According to The Hollywood Reporter, we can expect not one but two films based on Stephen King’s epic doorstop of a book, IT. Warner Bros. has chosen Cary Fukunaga to direct, and he and screenwriter Chase Palmer are splitting the story into a two-part film. No release date or casting details… yet.
I like the two-part approach, since It really tells two tales that encompass the same characters and themes, but divide them with 27 years. In both parts of the story, a central cast of characters (the “Losers Club”) faces a nameless monster that incapacitates its victims by appearing as the victim’s worst fear. The novel alternates between the two time periods, but for the sake of keeping the storylines straight, I hope the first part of the film focuses on the 1950’s Losers Club and the second with their grown-up counterparts.

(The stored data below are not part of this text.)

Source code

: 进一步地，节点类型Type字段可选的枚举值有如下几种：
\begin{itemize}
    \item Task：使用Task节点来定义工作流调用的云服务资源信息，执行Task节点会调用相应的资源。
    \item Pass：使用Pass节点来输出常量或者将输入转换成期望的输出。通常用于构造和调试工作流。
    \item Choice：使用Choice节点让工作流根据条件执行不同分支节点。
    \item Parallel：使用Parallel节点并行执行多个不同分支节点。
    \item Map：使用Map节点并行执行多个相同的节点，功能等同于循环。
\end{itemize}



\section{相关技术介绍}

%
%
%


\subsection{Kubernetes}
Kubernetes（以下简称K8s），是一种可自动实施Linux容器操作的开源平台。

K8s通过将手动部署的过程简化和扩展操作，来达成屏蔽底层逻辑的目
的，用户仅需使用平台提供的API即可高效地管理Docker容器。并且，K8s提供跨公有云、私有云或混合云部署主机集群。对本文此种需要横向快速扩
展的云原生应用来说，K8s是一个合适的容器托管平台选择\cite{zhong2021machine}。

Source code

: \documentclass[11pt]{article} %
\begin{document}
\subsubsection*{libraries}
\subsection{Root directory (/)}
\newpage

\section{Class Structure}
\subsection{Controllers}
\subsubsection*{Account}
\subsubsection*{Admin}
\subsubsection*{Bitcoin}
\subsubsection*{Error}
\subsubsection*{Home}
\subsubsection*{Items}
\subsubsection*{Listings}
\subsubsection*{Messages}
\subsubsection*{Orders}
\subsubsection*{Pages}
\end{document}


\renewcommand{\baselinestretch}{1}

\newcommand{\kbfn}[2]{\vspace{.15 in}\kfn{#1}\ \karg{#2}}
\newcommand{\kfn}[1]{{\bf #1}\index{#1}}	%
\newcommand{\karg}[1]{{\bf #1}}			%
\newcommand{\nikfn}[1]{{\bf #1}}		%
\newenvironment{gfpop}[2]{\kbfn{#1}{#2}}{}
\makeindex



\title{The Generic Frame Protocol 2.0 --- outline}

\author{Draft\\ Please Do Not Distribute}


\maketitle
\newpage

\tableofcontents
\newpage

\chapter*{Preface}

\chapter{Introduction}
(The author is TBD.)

It is one of the first “grown-up” books I read. I couldn’t have been older than eight or nine, and I know I didn’t understand most of what was happening in the book, but reading about Bill Denbrough‘s encounter with “It’s” werewolf disguise is one of my most vivid childhood memories. I must have re-read those pages a dozen times, hoping each time that somehow the story would change and werewolf-It would be just a little faster, and snatch Stuttering Bill off his bike. And I liked Bill! I’m glad they kept the werewolf in the 1990 made-for-TV version, even if they did completely re-write the scene. I hope Fukunaga and Palmer keep the original scene in the new films.
The real question, though, is this: will they ask Tim Curry to make a cameo appearance? Curry’s turn as the monster’s “Pennywise the Dancing Clown” persona in the 1990 adaptation is the stuff of legends!